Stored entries
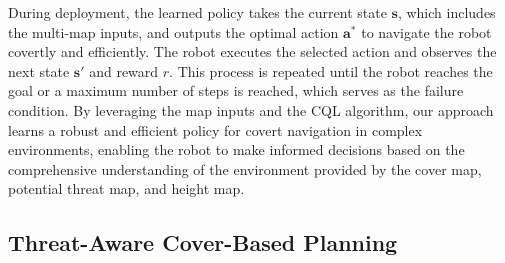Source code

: During deployment, the learned policy takes the current state $\mathbf{s}$, which includes the multi-map inputs, and outputs the optimal action $\mathbf{a}^*$ to navigate the robot covertly and efficiently. The robot executes the selected action and observes the next state $\mathbf{s}'$ and reward $r$. This process is repeated until the robot reaches the goal or a maximum number of steps is reached,  which serves as the failure condition. By leveraging the map inputs and the CQL algorithm, our approach learns a robust and efficient policy for covert navigation in complex environments, enabling the robot to make informed decisions based on the comprehensive understanding of the environment provided by the cover map, potential threat map, and height map.


\subsection{Threat-Aware Cover-Based Planning}




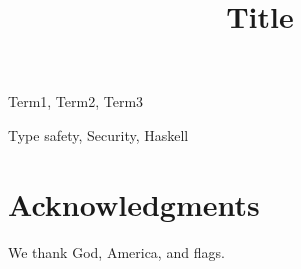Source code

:\documentclass{sigplanconf}
\begin{document}
\conferenceinfo{} {}
\CopyrightYear{}
\copyrightdata{}

\title{Title}
\authorinfo{}
           {}
           {}
\date{}

\maketitle



\category{}{}{}

\terms
Term1, Term2, Term3

\keywords
Type safety, Security, Haskell












\section*{Acknowledgments}
We thank God, America, and flags.

{%
  \frenchspacing
  
  
}
\end{document}
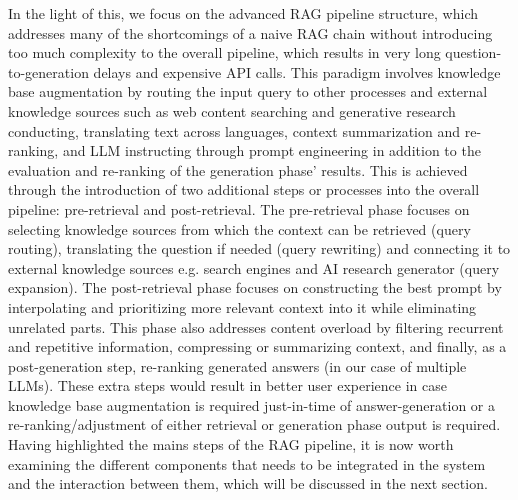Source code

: In the light of this, we focus on the advanced RAG pipeline structure, which addresses many of the shortcomings of a naive RAG chain without introducing too much complexity to the overall pipeline, which results in very long question-to-generation delays and expensive API calls.
This paradigm involves knowledge base augmentation by routing the input query to other processes and external knowledge sources such as web content searching and generative research conducting, translating text across languages, context summarization and re-ranking, and LLM instructing through prompt engineering in addition to the evaluation and re-ranking of the generation phase' results. This is achieved through the introduction of two additional steps or processes into the overall pipeline: pre-retrieval and post-retrieval. The pre-retrieval phase focuses on selecting knowledge sources from which the context can be retrieved (query routing), translating the question if needed (query rewriting) and connecting it to external knowledge sources e.g. search engines and AI research generator (query expansion). The post-retrieval phase focuses on constructing the best prompt by interpolating and prioritizing more relevant context into it while eliminating unrelated parts. This phase also addresses content overload by filtering recurrent and repetitive information, compressing or summarizing context, and finally, as a post-generation step, re-ranking generated answers (in our case of multiple LLMs). These extra steps would result in better user experience in case knowledge base augmentation is required just-in-time of answer-generation or a re-ranking/adjustment of either retrieval or generation phase output is required.\bigskip\newline
Having highlighted the mains steps of the RAG pipeline, it is now worth examining the different components that needs to be integrated in the system and the interaction between them, which will be discussed in the next section.

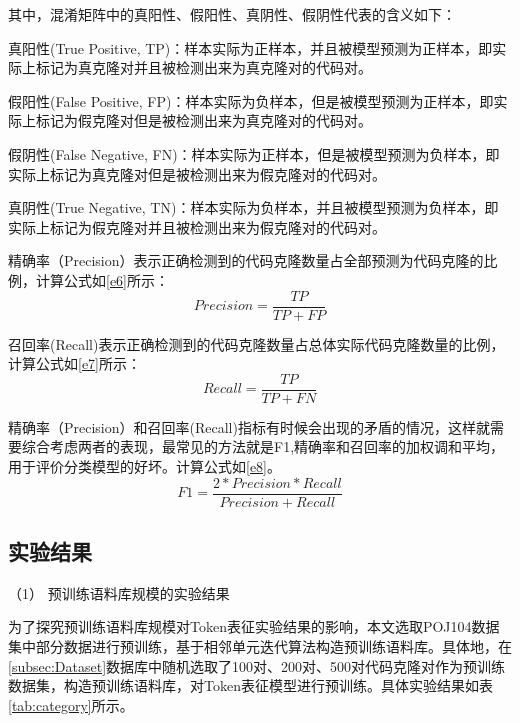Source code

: 其中，混淆矩阵中的真阳性、假阳性、真阴性、假阴性代表的含义如下：

真阳性(True Positive, TP)：样本实际为正样本，并且被模型预测为正样本，即实际上标记为真克隆对并且被检测出来为真克隆对的代码对。
 
假阳性(False Positive, FP)：样本实际为负样本，但是被模型预测为正样本，即实际上标记为假克隆对但是被检测出来为真克隆对的代码对。
 
假阴性(False Negative, FN)：样本实际为正样本，但是被模型预测为负样本，即实际上标记为真克隆对但是被检测出来为假克隆对的代码对。
 
真阴性(True Negative, TN)：样本实际为负样本，并且被模型预测为负样本，即实际上标记为假克隆对并且被检测出来为假克隆对的代码对。

精确率（Precision）表示正确检测到的代码克隆数量占全部预测为代码克隆的比例，计算公式如\ref{e6}所示：
\begin{equation}\label{e6}
  Precision = \frac{TP}{TP+FP} 
\end{equation}

召回率(Recall)表示正确检测到的代码克隆数量占总体实际代码克隆数量的比例，计算公式如\ref{e7}所示：
\begin{equation}\label{e7}
  Recall = \frac{TP}{TP+FN} 
\end{equation}

精确率（Precision）和召回率(Recall)指标有时候会出现的矛盾的情况，这样就需要综合考虑两者的表现，最常见的方法就是F1,精确率和召回率的加权调和平均，用于评价分类模型的好坏。计算公式如\ref{e8}。
\begin{equation}\label{e8}
  F1 = \frac{2*Precision*Recall}{Precision+Recall} 
\end{equation}

\subsection{实验结果}

（1） 预训练语料库规模的实验结果

为了探究预训练语料库规模对Token表征实验结果的影响，本文选取POJ104数据集中部分数据进行预训练，基于相邻单元迭代算法构造预训练语料库。具体地，在\ref{subsec:Dataset}数据库中随机选取了100对、200对、500对代码克隆对作为预训练数据集，构造预训练语料库，对Token表征模型进行预训练。具体实验结果如表\ref{tab:category}所示。

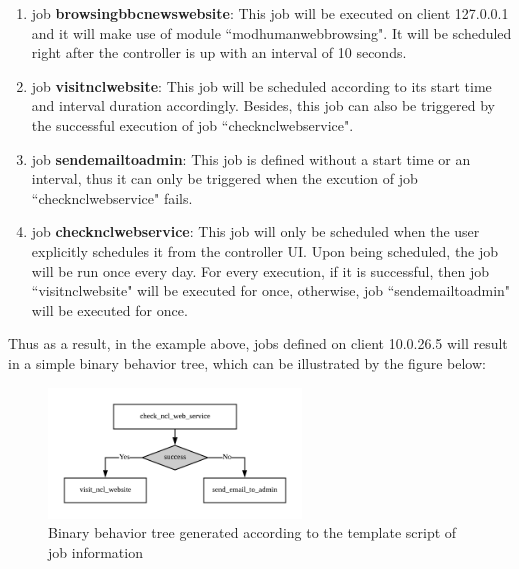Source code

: \documentclass[12pt]{report}
\begin{document}
\begin{enumerate}
\item job \textbf{browsing\textunderscore bbc\textunderscore news\textunderscore website}: This job will be executed on client 127.0.0.1 and it will make use of module ``mod\textunderscore human\textunderscore web\textunderscore browsing". It will be scheduled right after the controller is up with an interval of 10 seconds.

\item job \textbf{visit\textunderscore ncl\textunderscore website}: This job will be scheduled according to its start time and interval duration accordingly. Besides, this job can also be triggered by the successful execution of job ``check\textunderscore ncl\textunderscore web\textunderscore service".

\item job \textbf{send\textunderscore email\textunderscore to\textunderscore admin}: This job is defined without a start time or an interval, thus it can only be triggered when the excution of job ``check\textunderscore ncl\textunderscore web\textunderscore service" fails.

\item job \textbf{check\textunderscore ncl\textunderscore web\textunderscore service}: This job will only be scheduled when the user explicitly schedules it from the controller UI. Upon being scheduled, the job will be run once every day. For every execution, if it is successful, then job ``visit\textunderscore ncl\textunderscore website" will be executed for once, otherwise, job ``send\textunderscore email\textunderscore to\textunderscore admin" will be executed for once.
\end{enumerate}

Thus as a result, in the example above, jobs defined on client 10.0.26.5 will result in a simple binary behavior tree, which can be illustrated by the figure below:

\begin{figure}[h!]
	\centering
	\includegraphics[width=0.6\textwidth]{./pictures/template-bbt}
	\caption{Binary behavior tree generated according to the template script of job
	\label{fig:temp-bbt} information}
\end{figure}
\end{document}
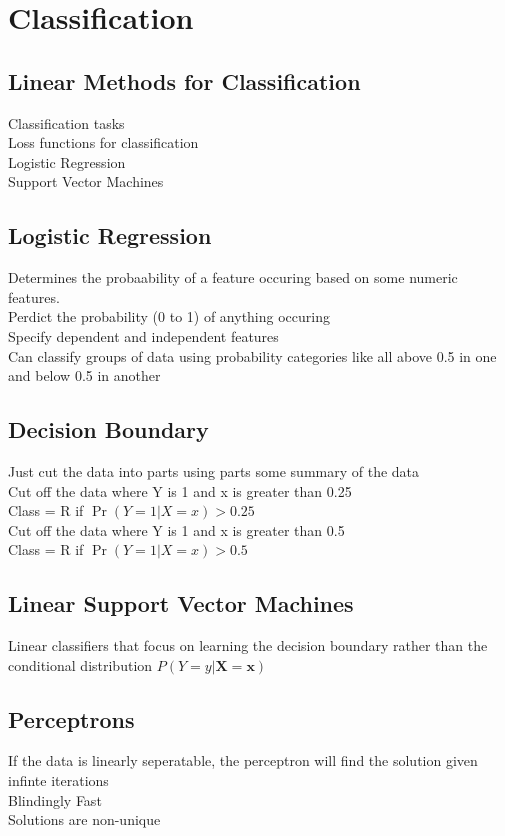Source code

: \documentclass[10pt,landscape,a4paper]{cheatsheet}
\newcommand{\x}{\mathbf{x}}
\begin{document}
   \section{Classification}
   
   \subsection{Linear Methods for Classification}
   Classification tasks\\
   Loss functions for classification\\
   Logistic Regression\\
   Support Vector Machines\\

   \subsection{Logistic Regression}
   Determines the probaability of a feature occuring based on some numeric features.\\
   Perdict the probability (0 to 1) of anything occuring\\
   Specify dependent and independent features\\
   Can classify groups of data using probability categories like all above 0.5 in one and below 0.5 in another

   \subsection{Decision Boundary}
   Just cut the data into parts using parts some summary of the data\\
   Cut off the data where Y is 1 and x is greater than 0.25\\
   Class = R if $\Pr(Y=1|X=x) > 0.25$\\
   
   Cut off the data where Y is 1 and x is greater than 0.5\\
   Class = R if $\Pr(Y=1|X=x) > 0.5$\\

   \subsection{Linear Support Vector Machines}
   Linear classifiers that focus on learning the decision
    boundary rather than the conditional distribution
    $P(Y=y|\mathbf{X}=\x)$

  \subsection{Perceptrons}
  If the data is linearly seperatable, the perceptron will find the solution given infinte iterations\\
  Blindingly Fast\\
  Solutions are non-unique\\
\end{document}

Task item = All of the records above are to be copied exactly, minus the pictures.

Solved problem =
Source code

: During deployment, the learned policy takes the current state $\mathbf{s}$, which includes the multi-map inputs, and outputs the optimal action $\mathbf{a}^*$ to navigate the robot covertly and efficiently. The robot executes the selected action and observes the next state $\mathbf{s}'$ and reward $r$. This process is repeated until the robot reaches the goal or a maximum number of steps is reached,  which serves as the failure condition. By leveraging the map inputs and the CQL algorithm, our approach learns a robust and efficient policy for covert navigation in complex environments, enabling the robot to make informed decisions based on the comprehensive understanding of the environment provided by the cover map, potential threat map, and height map.


\subsection{Threat-Aware Cover-Based Planning}




Source code

:\documentclass{sigplanconf}
\begin{document}
\conferenceinfo{} {}
\CopyrightYear{}
\copyrightdata{}

\title{Title}
\authorinfo{}
           {}
           {}
\date{}

\maketitle



\category{}{}{}

\terms
Term1, Term2, Term3

\keywords
Type safety, Security, Haskell












\section*{Acknowledgments}
We thank God, America, and flags.

{%
  \frenchspacing
  
  
}
\end{document}
Source code

: In the light of this, we focus on the advanced RAG pipeline structure, which addresses many of the shortcomings of a naive RAG chain without introducing too much complexity to the overall pipeline, which results in very long question-to-generation delays and expensive API calls.
This paradigm involves knowledge base augmentation by routing the input query to other processes and external knowledge sources such as web content searching and generative research conducting, translating text across languages, context summarization and re-ranking, and LLM instructing through prompt engineering in addition to the evaluation and re-ranking of the generation phase' results. This is achieved through the introduction of two additional steps or processes into the overall pipeline: pre-retrieval and post-retrieval. The pre-retrieval phase focuses on selecting knowledge sources from which the context can be retrieved (query routing), translating the question if needed (query rewriting) and connecting it to external knowledge sources e.g. search engines and AI research generator (query expansion). The post-retrieval phase focuses on constructing the best prompt by interpolating and prioritizing more relevant context into it while eliminating unrelated parts. This phase also addresses content overload by filtering recurrent and repetitive information, compressing or summarizing context, and finally, as a post-generation step, re-ranking generated answers (in our case of multiple LLMs). These extra steps would result in better user experience in case knowledge base augmentation is required just-in-time of answer-generation or a re-ranking/adjustment of either retrieval or generation phase output is required.\bigskip\newline
Having highlighted the mains steps of the RAG pipeline, it is now worth examining the different components that needs to be integrated in the system and the interaction between them, which will be discussed in the next section.

Source code

: 其中，混淆矩阵中的真阳性、假阳性、真阴性、假阴性代表的含义如下：

真阳性(True Positive, TP)：样本实际为正样本，并且被模型预测为正样本，即实际上标记为真克隆对并且被检测出来为真克隆对的代码对。
 
假阳性(False Positive, FP)：样本实际为负样本，但是被模型预测为正样本，即实际上标记为假克隆对但是被检测出来为真克隆对的代码对。
 
假阴性(False Negative, FN)：样本实际为正样本，但是被模型预测为负样本，即实际上标记为真克隆对但是被检测出来为假克隆对的代码对。
 
真阴性(True Negative, TN)：样本实际为负样本，并且被模型预测为负样本，即实际上标记为假克隆对并且被检测出来为假克隆对的代码对。

精确率（Precision）表示正确检测到的代码克隆数量占全部预测为代码克隆的比例，计算公式如\ref{e6}所示：
\begin{equation}\label{e6}
  Precision = \frac{TP}{TP+FP} 
\end{equation}

召回率(Recall)表示正确检测到的代码克隆数量占总体实际代码克隆数量的比例，计算公式如\ref{e7}所示：
\begin{equation}\label{e7}
  Recall = \frac{TP}{TP+FN} 
\end{equation}

精确率（Precision）和召回率(Recall)指标有时候会出现的矛盾的情况，这样就需要综合考虑两者的表现，最常见的方法就是F1,精确率和召回率的加权调和平均，用于评价分类模型的好坏。计算公式如\ref{e8}。
\begin{equation}\label{e8}
  F1 = \frac{2*Precision*Recall}{Precision+Recall} 
\end{equation}

\subsection{实验结果}

（1） 预训练语料库规模的实验结果

为了探究预训练语料库规模对Token表征实验结果的影响，本文选取POJ104数据集中部分数据进行预训练，基于相邻单元迭代算法构造预训练语料库。具体地，在\ref{subsec:Dataset}数据库中随机选取了100对、200对、500对代码克隆对作为预训练数据集，构造预训练语料库，对Token表征模型进行预训练。具体实验结果如表\ref{tab:category}所示。

Source code

: \documentclass[12pt]{report}
\begin{document}
\begin{enumerate}
\item job \textbf{browsing\textunderscore bbc\textunderscore news\textunderscore website}: This job will be executed on client 127.0.0.1 and it will make use of module ``mod\textunderscore human\textunderscore web\textunderscore browsing". It will be scheduled right after the controller is up with an interval of 10 seconds.

\item job \textbf{visit\textunderscore ncl\textunderscore website}: This job will be scheduled according to its start time and interval duration accordingly. Besides, this job can also be triggered by the successful execution of job ``check\textunderscore ncl\textunderscore web\textunderscore service".

\item job \textbf{send\textunderscore email\textunderscore to\textunderscore admin}: This job is defined without a start time or an interval, thus it can only be triggered when the excution of job ``check\textunderscore ncl\textunderscore web\textunderscore service" fails.

\item job \textbf{check\textunderscore ncl\textunderscore web\textunderscore service}: This job will only be scheduled when the user explicitly schedules it from the controller UI. Upon being scheduled, the job will be run once every day. For every execution, if it is successful, then job ``visit\textunderscore ncl\textunderscore website" will be executed for once, otherwise, job ``send\textunderscore email\textunderscore to\textunderscore admin" will be executed for once.
\end{enumerate}

Thus as a result, in the example above, jobs defined on client 10.0.26.5 will result in a simple binary behavior tree, which can be illustrated by the figure below:

\begin{figure}[h!]
	\centering
	\includegraphics[width=0.6\textwidth]{./pictures/template-bbt}
	\caption{Binary behavior tree generated according to the template script of job
	\label{fig:temp-bbt} information}
\end{figure}
\end{document}
Source code

: \documentclass[10pt,landscape,a4paper]{cheatsheet}
\newcommand{\x}{\mathbf{x}}
\begin{document}
   \section{Classification}
   
   \subsection{Linear Methods for Classification}
   Classification tasks\\
   Loss functions for classification\\
   Logistic Regression\\
   Support Vector Machines\\

   \subsection{Logistic Regression}
   Determines the probaability of a feature occuring based on some numeric features.\\
   Perdict the probability (0 to 1) of anything occuring\\
   Specify dependent and independent features\\
   Can classify groups of data using probability categories like all above 0.5 in one and below 0.5 in another

   \subsection{Decision Boundary}
   Just cut the data into parts using parts some summary of the data\\
   Cut off the data where Y is 1 and x is greater than 0.25\\
   Class = R if $\Pr(Y=1|X=x) > 0.25$\\
   
   Cut off the data where Y is 1 and x is greater than 0.5\\
   Class = R if $\Pr(Y=1|X=x) > 0.5$\\

   \subsection{Linear Support Vector Machines}
   Linear classifiers that focus on learning the decision
    boundary rather than the conditional distribution
    $P(Y=y|\mathbf{X}=\x)$

  \subsection{Perceptrons}
  If the data is linearly seperatable, the perceptron will find the solution given infinte iterations\\
  Blindingly Fast\\
  Solutions are non-unique\\
\end{document}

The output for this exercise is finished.